Once this is done, migrating run_simulation() to the new pipelined logic becomes straightforward:

/// Simulation runner, with a user-specified output processing function
pub fn run_simulation<ProcessV: FnMut(ArrayView2<Float>) -> Result<()>>(
    options: &RunnerOptions,
    context: &Context,
    process_v: Option<ProcessV>,
) -> Result<()> {
    // Set up the simulation
    let mut runner = SimulationRunner::new(options, context, process_v)?;

    // Schedule the first simulation update
    let mut current_future = Some(runner.schedule_next_output()?);

    // Produce the requested amount of concentration tables
    let num_output_images = options.num_output_images;
    for image_idx in 0..num_output_images {
        // Schedule the next simulation update, if any
        let next_future = (image_idx < num_output_images - 1)
            .then(|| runner.schedule_next_output())
            .transpose()?;

        // Wait for the GPU to be done with the previous update
        current_future
            .expect("if this loop iteration executes, a future should be present")
            .wait(None)?;
        current_future = next_future;

        // Process the simulation output, if enabled
        runner.process_output()?;
    }
    Ok(())
}

As previously hinted, this is quite similar to the previosu logic where we used to prepare a new command buffer while the previous command buffer is executing, except now we take it further and submit a full GPU job while another full GPU job is already executing.
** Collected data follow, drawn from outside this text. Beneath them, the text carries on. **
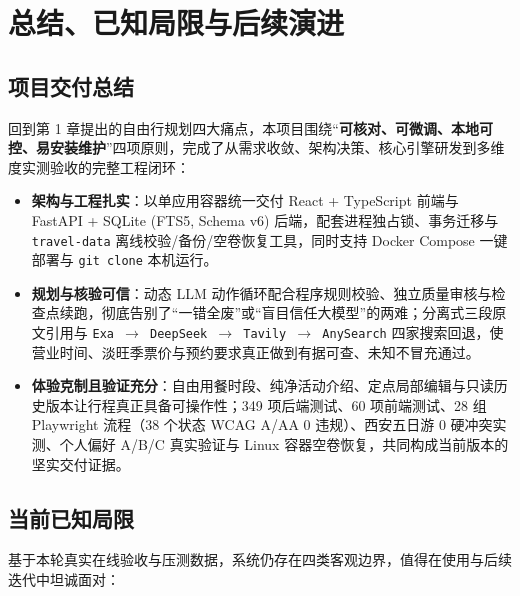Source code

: \section{总结、已知局限与后续演进}

\subsection{项目交付总结}

回到第 1 章提出的自由行规划四大痛点，本项目围绕“\textbf{可核对、可微调、本地可控、易安装维护}”四项原则，完成了从需求收敛、架构决策、核心引擎研发到多维度实测验收的完整工程闭环：

\begin{itemize}
  \item \textbf{架构与工程扎实}：以单应用容器统一交付 React + TypeScript 前端与 FastAPI + SQLite (FTS5, Schema v6) 后端，配套进程独占锁、事务迁移与 \texttt{travel-data} 离线校验/备份/空卷恢复工具，同时支持 Docker Compose 一键部署与 \texttt{git clone} 本机运行。
  \item \textbf{规划与核验可信}：动态 LLM 动作循环配合程序规则校验、独立质量审核与检查点续跑，彻底告别了“一错全废”或“盲目信任大模型”的两难；分离式三段原文引用与 \texttt{Exa $\rightarrow$ DeepSeek $\rightarrow$ Tavily $\rightarrow$ AnySearch} 四家搜索回退，使营业时间、淡旺季票价与预约要求真正做到有据可查、未知不冒充通过。
  \item \textbf{体验克制且验证充分}：自由用餐时段、纯净活动介绍、定点局部编辑与只读历史版本让行程真正具备可操作性；349 项后端测试、60 项前端测试、28 组 Playwright 流程（38 个状态 WCAG A/AA 0 违规）、西安五日游 0 硬冲突实测、个人偏好 A/B/C 真实验证与 Linux 容器空卷恢复，共同构成当前版本的坚实交付证据。
\end{itemize}

\subsection{当前已知局限}

基于本轮真实在线验收与压测数据，系统仍存在四类客观边界，值得在使用与后续迭代中坦诚面对：


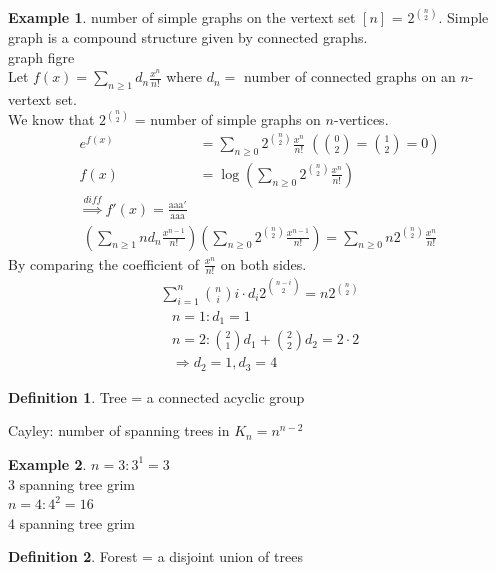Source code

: \documentclass{article}
\theoremstyle{definition}
\newtheorem{defn}{Definition}[]
\newtheorem{ex}{Example}[]
\begin{document}
\begin{ex}
    number of simple graphs on the vertext set $[n]$ = $2^{n \choose 2}$. Simple
    graph is a compound structure given by connected graphs. \\ 
    graph figre\\ 
    Let $f(x) = \sum_{n\ge 1} d_n \frac{x^n}{n!}$ where $d_n = $ number of
    connected graphs on an $n$-vertext set. \\
    We know that $2^{n \choose 2}$ = number of simple graphs on $n$-vertices.
    \begin{align*}
        e^{f(x)} &= \sum_{n\ge 0} 2^{{n \choose 2}} \frac{x^n}{n!} \; 
        \left({0 \choose 2} = {1 \choose 2} = 0\right) \\ 
        f(x) &= \log \left( \sum_{n\ge 0} 2^{{n \choose 2}} \frac{x^n}{n!} \right) \\ 
        \overset{diff}{\Rightarrow} f'(x) = \frac{\text{aaa}'}{\text{aaa} }
    \end{align*}  
    \begin{align*}
        \left(\sum_{n\ge 1} n d_n \frac{x^{n-1}}{n!}\right) \left(
            \sum_{n\ge 0} 2^{n \choose 2} \frac{x^{n-1}}{n!} 
        \right) = \sum_{n\ge 0} n 2^{n \choose 2} \frac{x^n}{n!}
    \end{align*}
    By comparing the coefficient of $\frac{x^n}{n!}$ on both sides.
    \begin{align*}
        \sum_{i=1}^n {n \choose i} i \cdot d_i 2^{n-i \choose 2} = n 2^{n \choose 2}
    \end{align*}
    \begin{align*}
        &n = 1 : d_1 = 1 \\
        &n =2  : {2 \choose 1} d_1 + {2 \choose 2} d_2 = 2 \cdot 2 \\ 
        &\Rightarrow d_2 = 1, d_3 = 4
    \end{align*}
\end{ex}
\begin{defn}
    Tree = a connected acyclic group
\end{defn}
Cayley: number of spanning trees in $K_n = n^{n-2}$
\begin{ex}
    $n=3: 3^1 =3$ \\ 
    3 spanning tree grim \\ 
    $n = 4: 4^2 = 16$ \\ 
    4 spanning tree grim 
\end{ex}
\begin{defn}
    Forest = a disjoint union of trees
\end{defn}
\end{document}
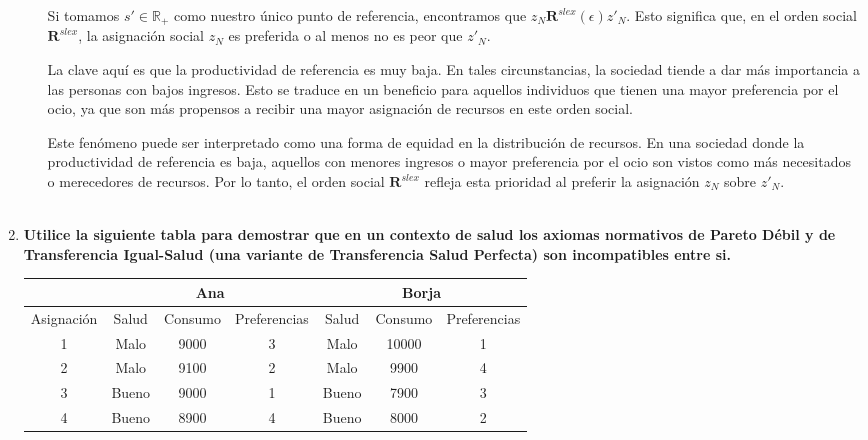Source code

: \begin{enumerate}
\begin{enumerate}[\bfseries i)]
		Si tomamos $s' \in \mathbb{R}_+$ como nuestro único punto de referencia, encontramos que $z_N \textbf{R}^{slex}(\epsilon)z'_N$. Esto significa que, en el orden social $\textbf{R}^{slex}$, la asignación social $z_N$ es preferida o al menos no es peor que $z'_N$.

		La clave aquí es que la productividad de referencia es muy baja. En tales circunstancias, la sociedad tiende a dar más importancia a las personas con bajos ingresos. Esto se traduce en un beneficio para aquellos individuos que tienen una mayor preferencia por el ocio, ya que son más propensos a recibir una mayor asignación de recursos en este orden social.

		Este fenómeno puede ser interpretado como una forma de equidad en la distribución de recursos. En una sociedad donde la productividad de referencia es baja, aquellos con menores ingresos o mayor preferencia por el ocio son vistos como más necesitados o merecedores de recursos. Por lo tanto, el orden social $\textbf{R}^{slex}$ refleja esta prioridad al preferir la asignación $z_N$ sobre $z'_N$.\\\\

	    \end{enumerate}

    \item \textbf{Utilice la siguiente tabla para demostrar que en un contexto de salud los axiomas normativos de Pareto Débil y de Transferencia Igual-Salud (una variante de Transferencia Salud Perfecta) son incompatibles entre si.}

    \begin{center}
	\begin{table}[h]
	    \centering
	    \begin{tabular}{|c|c|c|c|c|c|c|}
		\hline
		 & \multicolumn{3}{c|}{Ana} & \multicolumn{3}{c|}{Borja} \\
		\hline
		Asignación & Salud & Consumo & Preferencias & Salud & Consumo & Preferencias \\
		\hline
		1 & Malo & 9000 & 3 & Malo & 10000 & 1 \\
		2 & Malo & 9100 & 2 & Malo & 9900 & 4 \\
		3 & Bueno & 9000 & 1 & Bueno & 7900 & 3 \\
		4 & Bueno & 8900 & 4 & Bueno & 8000 & 2 \\
		\hline
	    \end{tabular}
	\end{table}
    \end{center}


\end{enumerate}
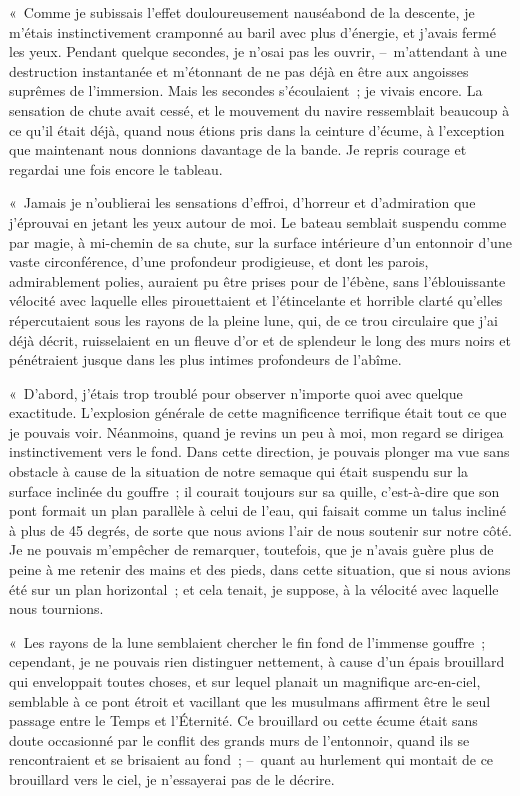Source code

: \documentclass[french,twoside]{book} %
\begin{document}
« Comme je subissais l’effet douloureusement nauséabond de la descente, je m’étais instinctivement cramponné au baril avec plus d’énergie, et j’avais fermé les yeux. Pendant quelque secondes, je n’osai pas les ouvrir, – m’attendant à une destruction instantanée et m’étonnant de ne pas déjà en être aux angoisses suprêmes de l’immersion. Mais les secondes s’écoulaient ; je vivais encore. La sensation de chute avait cessé, et le mouvement du navire ressemblait beaucoup à ce qu’il était déjà, quand nous étions pris dans la ceinture d’écume, à l’exception que maintenant nous donnions davantage de la bande. Je repris courage et regardai une fois encore le tableau.\par
« Jamais je n’oublierai les sensations d’effroi, d’horreur et d’admiration que j’éprouvai en jetant les yeux autour de moi. Le bateau semblait suspendu comme par magie, à mi-chemin de sa chute, sur la surface intérieure d’un entonnoir d’une vaste circonférence, d’une profondeur prodigieuse, et dont les parois, admirablement polies, auraient pu être prises pour de l’ébène, sans l’éblouissante vélocité avec laquelle elles pirouettaient et l’étincelante et horrible clarté qu’elles répercutaient sous les rayons de la pleine lune, qui, de ce trou circulaire que j’ai déjà décrit, ruisselaient en un fleuve d’or et de splendeur le long des murs noirs et pénétraient jusque dans les plus intimes profondeurs de l’abîme.\par
« D’abord, j’étais trop troublé pour observer n’importe quoi avec quelque exactitude. L’explosion générale de cette magnificence terrifique était tout ce que je pouvais voir. Néanmoins, quand je revins un peu à moi, mon regard se dirigea instinctivement vers le fond. Dans cette direction, je pouvais plonger ma vue sans obstacle à cause de la situation de notre semaque qui était suspendu sur la surface inclinée du gouffre ; il courait toujours sur sa quille, c’est-à-dire que son pont formait un plan parallèle à celui de l’eau, qui faisait comme un talus incliné à plus de 45 degrés, de sorte que nous avions l’air de nous soutenir sur notre côté. Je ne pouvais m’empêcher de remarquer, toutefois, que je n’avais guère plus de peine à me retenir des mains et des pieds, dans cette situation, que si nous avions été sur un plan horizontal ; et cela tenait, je suppose, à la vélocité avec laquelle nous tournions.\par
« Les rayons de la lune semblaient chercher le fin fond de l’immense gouffre ; cependant, je ne pouvais rien distinguer nettement, à cause d’un épais brouillard qui enveloppait toutes choses, et sur lequel planait un magnifique arc-en-ciel, semblable à ce pont étroit et vacillant que les musulmans affirment être le seul passage entre le Temps et l’Éternité. Ce brouillard ou cette écume était sans doute occasionné par le conflit des grands murs de l’entonnoir, quand ils se rencontraient et se brisaient au fond ; – quant au hurlement qui montait de ce brouillard vers le ciel, je n’essayerai pas de le décrire.\par
\end{document}
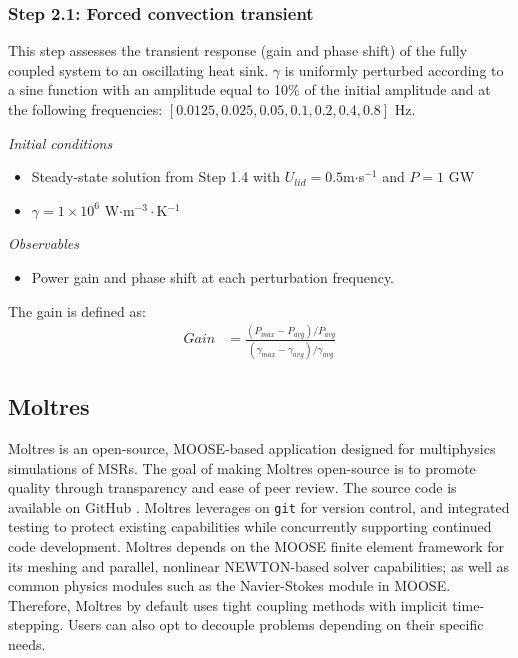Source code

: \subsubsection{Step 2.1: Forced convection transient}

This step assesses the transient response (gain and phase shift) of the fully
coupled system to an oscillating heat sink. $\gamma$ is uniformly perturbed
according to a sine function with an amplitude equal to 10\% of the initial
amplitude and at the following frequencies: $[0.0125, 0.025, 0.05, 0.1, 0.2,
0.4, 0.8]$ Hz.

\textit{Initial conditions}
%
\begin{itemize}
    \itemsep0em
    \item Steady-state solution from Step 1.4 with
    $U_{lid} = 0.5 $m$\cdot$s$^{-1}$ and $P = 1$ GW
    \item $\gamma = 1 \times 10^6$ W$\cdot$m$^{-3}\cdot$K$^{-1}$
\end{itemize}

\textit{Observables}
\begin{itemize}
    \itemsep0em
    \item Power gain and phase shift at each perturbation frequency.
\end{itemize}
%
The gain is defined as:
%
\begin{align}
    Gain &= \frac{(P_{max} - P_{avg})/P_{avg}}{(\gamma_{max} - \gamma_{avg})/
    \gamma_{avg}}
\end{align}

\subsection{Moltres}

Moltres \cite{lindsay_introduction_2018} is an open-source, \gls{MOOSE}-based
application designed for multiphysics simulations of \glspl{MSR}. The goal of
making Moltres open-source is to promote quality through transparency and
ease of peer review. The source code \cite{lindsay_moltres_2017} is available
on GitHub \cite{lindsay_moltres_2017}. Moltres leverages on \texttt{git} for
version control, and integrated testing to protect existing capabilities while
concurrently supporting continued code development. Moltres depends on the
\gls{MOOSE} finite element framework for its meshing and parallel, nonlinear
NEWTON-based solver capabilities; as well as common physics modules such as the
Navier-Stokes module \cite{peterson_overview_2017} in \gls{MOOSE}. Therefore,
Moltres by default uses tight coupling methods with implicit time-stepping.
Users can also opt to decouple problems depending on their specific needs.


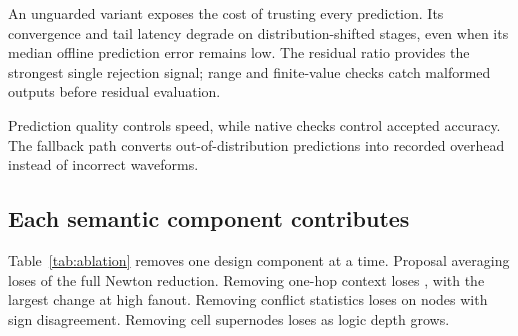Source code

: An unguarded variant exposes the cost of trusting every prediction. Its convergence and tail latency degrade on distribution-shifted stages, even when its median offline prediction error remains low. The residual ratio provides the strongest single rejection signal; range and finite-value checks catch malformed outputs before residual evaluation.

\takeaway Prediction quality controls speed, while native checks control accepted accuracy. The fallback path converts out-of-distribution predictions into recorded overhead instead of incorrect waveforms.

\subsection{Each semantic component contributes}

Table~\ref{tab:ablation} removes one design component at a time. Proposal averaging loses \MeanAggregatorGain{} of the full Newton reduction. Removing one-hop context loses \OneHopGain{}, with the largest change at high fanout. Removing conflict statistics loses \ConflictGain{} on nodes with sign disagreement. Removing cell supernodes loses \SupernodeGain{} as logic depth grows.

\begin{table}[t]
\caption{\textbf{The aggregator and its semantic inputs each reduce Newton work.} Changes are relative to full \system{}.}
\label{tab:ablation}
\centering
\scriptsize
{}
\end{table}

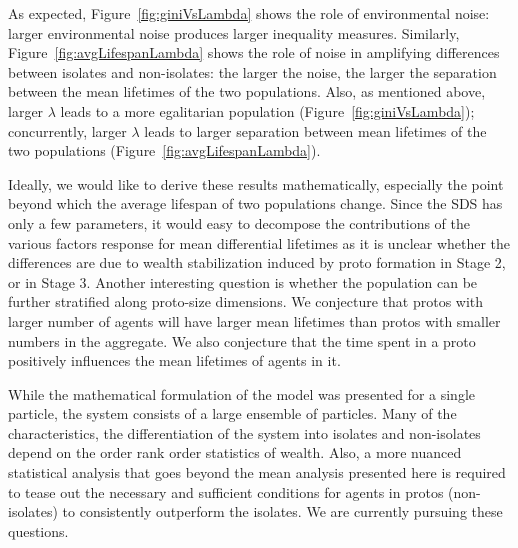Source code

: As expected, Figure~\ref{fig:giniVsLambda} shows the role of environmental noise: larger environmental noise produces larger inequality measures. Similarly, Figure~\ref{fig:avgLifespanLambda} shows the role of noise in amplifying differences between isolates and non-isolates: the larger the noise, the larger the separation between the mean lifetimes of the two populations. Also, as mentioned above, larger $\lambda$ leads to a more egalitarian population (Figure~\ref{fig:giniVsLambda}); concurrently, larger $\lambda$ leads to larger separation between mean lifetimes of the two populations (Figure~\ref{fig:avgLifespanLambda}). 

Ideally, we would like to derive these results mathematically, especially the point beyond which the average lifespan of two populations change. Since the SDS has only a few parameters, it would easy to decompose the contributions of the various factors response for mean differential lifetimes as it is unclear whether the differences are due to wealth stabilization induced by proto formation in Stage 2, or in Stage 3.  Another interesting question is whether the population can be further stratified along proto-size dimensions. We conjecture that protos with larger number of agents will have larger mean lifetimes than protos with smaller numbers in the aggregate. We also conjecture that the time spent in a proto positively influences the mean lifetimes of agents in it.  

While the mathematical formulation of the model was presented for a single particle, the system consists of a large ensemble of particles. Many of the characteristics, the differentiation of the system into isolates and non-isolates depend on the order rank order statistics of wealth. Also, a more nuanced statistical analysis that goes beyond the mean analysis presented here is required to tease out the necessary and sufficient conditions for agents in protos (non-isolates) to consistently outperform the isolates. We are currently pursuing these questions. 

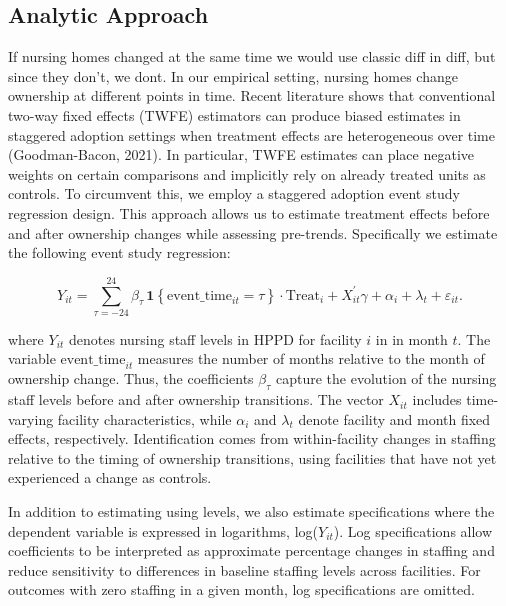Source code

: \documentclass[preprint,authoryear]{elsarticle}
\begin{document}
\subsection{Analytic Approach}

If nursing homes changed at the same time we would use classic diff in diff, but since they don't, we dont. In our empirical setting, nursing homes change ownership at different points in time. Recent literature shows that conventional two-way fixed effects (TWFE) estimators can produce biased estimates in staggered adoption settings when treatment effects are heterogeneous over time (Goodman-Bacon, 2021). In particular, TWFE estimates can place negative weights on certain comparisons and implicitly rely on already treated units as controls. To circumvent this, we employ a staggered adoption event study regression design. This approach allows us to estimate treatment effects before and after ownership changes while assessing pre-trends. Specifically we estimate the following event study regression:

\begin{equation}
\label{eq:es_twfe}
Y_{it}
=
\sum_{\tau = -24}^{24}
    \beta_{\tau}\,
    \mathbf{1}\!\left\{ \text{event\_time}_{it} = \tau \right\}
    \cdot \text{Treat}_{i}
+
X_{it}^{\prime}\gamma
+
\alpha_i
+
\lambda_t
+
\varepsilon_{it}.
\end{equation}

where $Y_{it}$ denotes nursing staff levels in HPPD for facility $i$ in in month $t$. The variable $\text{event\_time}_{it}$ measures the number of months relative to the month of ownership change. Thus, the coefficients $\beta_{\tau}$ capture the evolution of the nursing staff levels before and after ownership transitions. The vector $X_{it}$ includes time-varying facility characteristics, while $\alpha_i$ and $\lambda_t$ denote facility and month fixed effects, respectively. Identification comes from within-facility changes in staffing relative to the timing of ownership transitions, using facilities that have not yet experienced a change as controls.

In addition to estimating using levels, we also estimate specifications where the dependent variable is expressed in logarithms, log($Y_{it}$). Log specifications allow coefficients to be interpreted as approximate percentage changes in staffing and reduce sensitivity to differences in baseline staffing levels across facilities. For outcomes with zero staffing in a given month, log specifications are omitted.
\end{document}
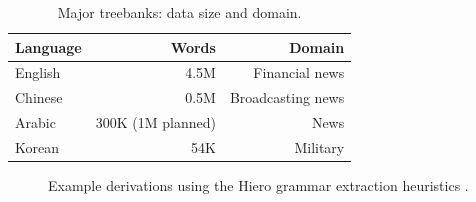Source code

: \begin{table}[t]
\centering
  \begin{tabular}{l|rr}
    \hline
    Language & Words &  Domain \\ \hline
    English & 4.5M& Financial news \\
    Chinese & 0.5M & Broadcasting news \\ 
    Arabic &  300K (1M planned)  &  News  \\
    Korean & 54K  & Military \\ \hline
  \end{tabular}
\caption{Major treebanks: data size and domain.}
\label{tab:intro_treebanks}
\end{table}

\begin{figure}[t]
  \centering
\caption{Example derivations using the Hiero grammar extraction heuristics \cite{chiang07hierarchical}.}
\label{fig:intro_hiero}
\end{figure}

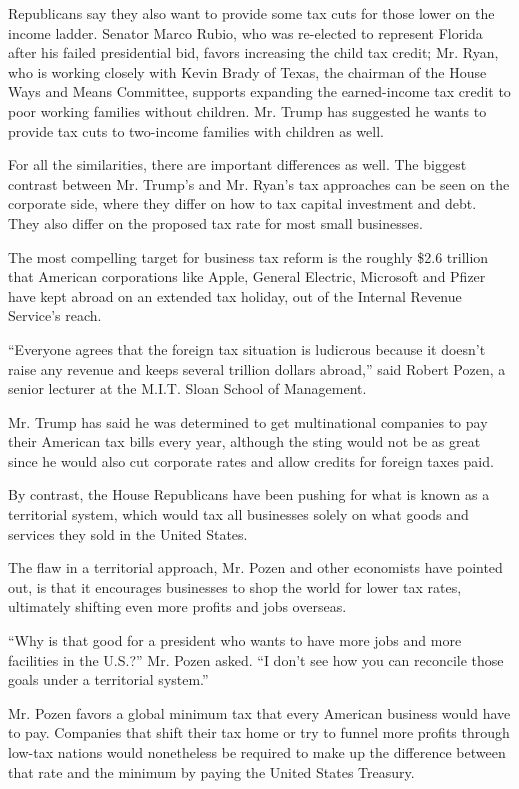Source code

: Republicans say they also want to provide some tax cuts for those lower
on the income ladder. Senator Marco Rubio, who was re-elected to
represent Florida after his failed presidential bid, favors increasing
the child tax credit; Mr. Ryan, who is working closely with Kevin Brady
of Texas, the chairman of the House Ways and Means Committee, supports
expanding the earned-income tax credit to poor working families without
children. Mr. Trump has suggested he wants to provide tax cuts to
two-income families with children as well.

For all the similarities, there are important differences as well. The
biggest contrast between Mr. Trump's and Mr. Ryan's tax approaches can
be seen on the corporate side, where they differ on how to tax capital
investment and debt. They also differ on the proposed tax rate for most
small businesses.

The most compelling target for business tax reform is the roughly \$2.6
trillion that American corporations like Apple, General Electric,
Microsoft and Pfizer have kept abroad on an extended tax holiday, out of
the Internal Revenue Service's reach.

``Everyone agrees that the foreign tax situation is ludicrous because it
doesn't raise any revenue and keeps several trillion dollars abroad,''
said Robert Pozen, a senior lecturer at the M.I.T. Sloan School of
Management.

Mr. Trump has said he was determined to get multinational companies to
pay their American tax bills every year, although the sting would not be
as great since he would also cut corporate rates and allow credits for
foreign taxes paid.

By contrast, the House Republicans have been pushing for what is known
as a territorial system, which would tax all businesses solely on what
goods and services they sold in the United States.

The flaw in a territorial approach, Mr. Pozen and other economists have
pointed out, is that it encourages businesses to shop the world for
lower tax rates, ultimately shifting even more profits and jobs
overseas.

``Why is that good for a president who wants to have more jobs and more
facilities in the U.S.?'' Mr. Pozen asked. ``I don't see how you can
reconcile those goals under a territorial system.''

Mr. Pozen favors a global minimum tax that every American business would
have to pay. Companies that shift their tax home or try to funnel more
profits through low-tax nations would nonetheless be required to make up
the difference between that rate and the minimum by paying the United
States Treasury.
And as before, some tricks must be played with Option in order to convince the Rust compiler’s borrow checker that even though we do not schedule a new computation on the last loop iteration, our inner Option of FenceSignalFuture will always be Some() or we’ll die at runtime, and therefore use-after-move of GPU futures cannot happen.

Exercise

Implement the pipelining techniques described above, then adapt the simulation executable and benchmark, and check the impact on performance.

You should observe a noticeable performance improvement when running the main simulation binary over a fast storage device like /dev/shm, as the previous version of the simulation spent too much time keeping waiting for the GPU to keep this storage device busy.

Microbenchmarks will see more modest performance improvements except for compute+download+sum, which will see a great improvement in scenarios that produce many concentration tables because its CPU post-processing can now run in parallel with GPU work.


  1. Another example of how pipelining requires duplication of (in this case memory) resources.